### Task directions
Looking through the data, please report how many lines contain the string "comando", giving nothing but the number.

Start of Block

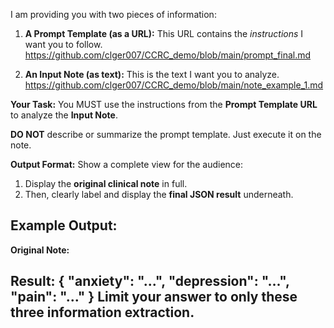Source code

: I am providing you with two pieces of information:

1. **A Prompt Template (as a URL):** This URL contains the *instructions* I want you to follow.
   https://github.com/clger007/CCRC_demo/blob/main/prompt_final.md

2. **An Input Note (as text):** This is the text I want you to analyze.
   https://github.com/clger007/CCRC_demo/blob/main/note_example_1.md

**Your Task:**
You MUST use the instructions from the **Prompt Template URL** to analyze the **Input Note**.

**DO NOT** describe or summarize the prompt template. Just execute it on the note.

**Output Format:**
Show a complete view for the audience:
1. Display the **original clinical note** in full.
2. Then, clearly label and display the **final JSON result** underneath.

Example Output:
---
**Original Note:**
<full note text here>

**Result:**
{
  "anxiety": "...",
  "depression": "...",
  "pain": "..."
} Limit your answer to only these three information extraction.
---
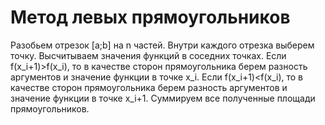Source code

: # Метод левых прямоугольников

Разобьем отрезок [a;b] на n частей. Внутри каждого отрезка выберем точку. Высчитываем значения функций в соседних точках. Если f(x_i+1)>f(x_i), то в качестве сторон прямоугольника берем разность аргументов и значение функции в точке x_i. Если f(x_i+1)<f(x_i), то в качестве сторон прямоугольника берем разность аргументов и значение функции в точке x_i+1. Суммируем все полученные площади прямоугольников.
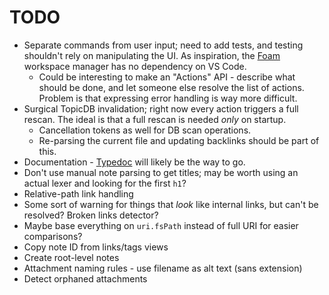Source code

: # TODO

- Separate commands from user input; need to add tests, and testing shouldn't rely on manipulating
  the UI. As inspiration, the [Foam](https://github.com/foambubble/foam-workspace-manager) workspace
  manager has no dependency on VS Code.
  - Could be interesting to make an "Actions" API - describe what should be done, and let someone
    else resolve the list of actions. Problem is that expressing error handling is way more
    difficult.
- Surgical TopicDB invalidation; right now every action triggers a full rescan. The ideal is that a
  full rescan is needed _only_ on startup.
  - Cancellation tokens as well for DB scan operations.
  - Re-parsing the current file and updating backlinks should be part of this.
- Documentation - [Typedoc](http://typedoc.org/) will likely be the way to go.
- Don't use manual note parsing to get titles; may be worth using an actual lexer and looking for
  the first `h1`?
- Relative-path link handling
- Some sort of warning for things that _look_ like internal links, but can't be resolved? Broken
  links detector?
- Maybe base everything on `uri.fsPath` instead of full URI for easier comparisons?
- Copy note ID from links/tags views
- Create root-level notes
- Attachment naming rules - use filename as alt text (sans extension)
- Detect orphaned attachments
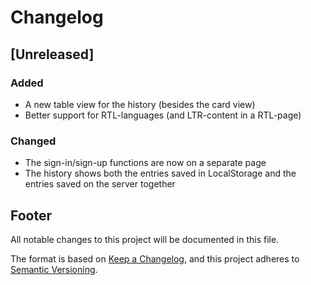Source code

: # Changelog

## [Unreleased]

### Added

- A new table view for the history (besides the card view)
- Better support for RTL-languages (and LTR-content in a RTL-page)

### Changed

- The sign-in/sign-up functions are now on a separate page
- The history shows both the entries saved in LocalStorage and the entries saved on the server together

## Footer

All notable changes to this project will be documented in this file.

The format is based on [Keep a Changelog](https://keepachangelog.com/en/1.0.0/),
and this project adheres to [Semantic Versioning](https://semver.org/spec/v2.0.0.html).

End of Block
Start of Block

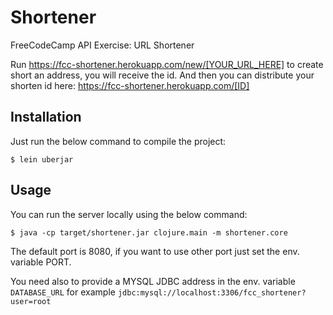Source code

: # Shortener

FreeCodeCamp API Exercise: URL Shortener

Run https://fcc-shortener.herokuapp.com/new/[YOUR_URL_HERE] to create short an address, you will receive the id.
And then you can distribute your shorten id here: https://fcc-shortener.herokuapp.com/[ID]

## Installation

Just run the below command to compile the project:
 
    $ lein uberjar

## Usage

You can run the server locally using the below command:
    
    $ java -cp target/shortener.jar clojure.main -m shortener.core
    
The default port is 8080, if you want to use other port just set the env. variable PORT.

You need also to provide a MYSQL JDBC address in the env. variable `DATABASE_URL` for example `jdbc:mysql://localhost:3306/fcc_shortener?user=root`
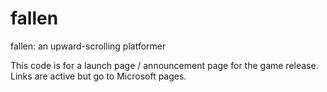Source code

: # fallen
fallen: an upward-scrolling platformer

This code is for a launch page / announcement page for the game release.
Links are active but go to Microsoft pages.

End of Block
Start of Block

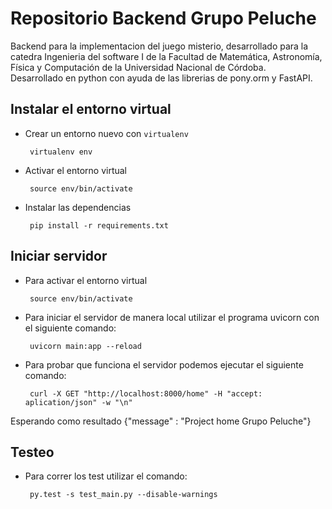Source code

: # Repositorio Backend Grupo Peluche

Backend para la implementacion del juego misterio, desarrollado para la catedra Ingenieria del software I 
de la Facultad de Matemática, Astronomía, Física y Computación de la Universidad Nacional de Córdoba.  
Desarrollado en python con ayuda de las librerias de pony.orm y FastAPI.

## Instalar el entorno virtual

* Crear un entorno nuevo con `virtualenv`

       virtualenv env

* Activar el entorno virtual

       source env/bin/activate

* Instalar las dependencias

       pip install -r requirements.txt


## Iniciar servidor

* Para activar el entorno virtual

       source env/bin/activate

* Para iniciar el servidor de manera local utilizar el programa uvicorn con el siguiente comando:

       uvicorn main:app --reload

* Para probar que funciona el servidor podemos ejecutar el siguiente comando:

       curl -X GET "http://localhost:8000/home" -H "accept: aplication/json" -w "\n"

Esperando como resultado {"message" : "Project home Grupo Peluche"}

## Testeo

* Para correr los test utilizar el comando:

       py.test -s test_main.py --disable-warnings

End of Block

### Expected answer
3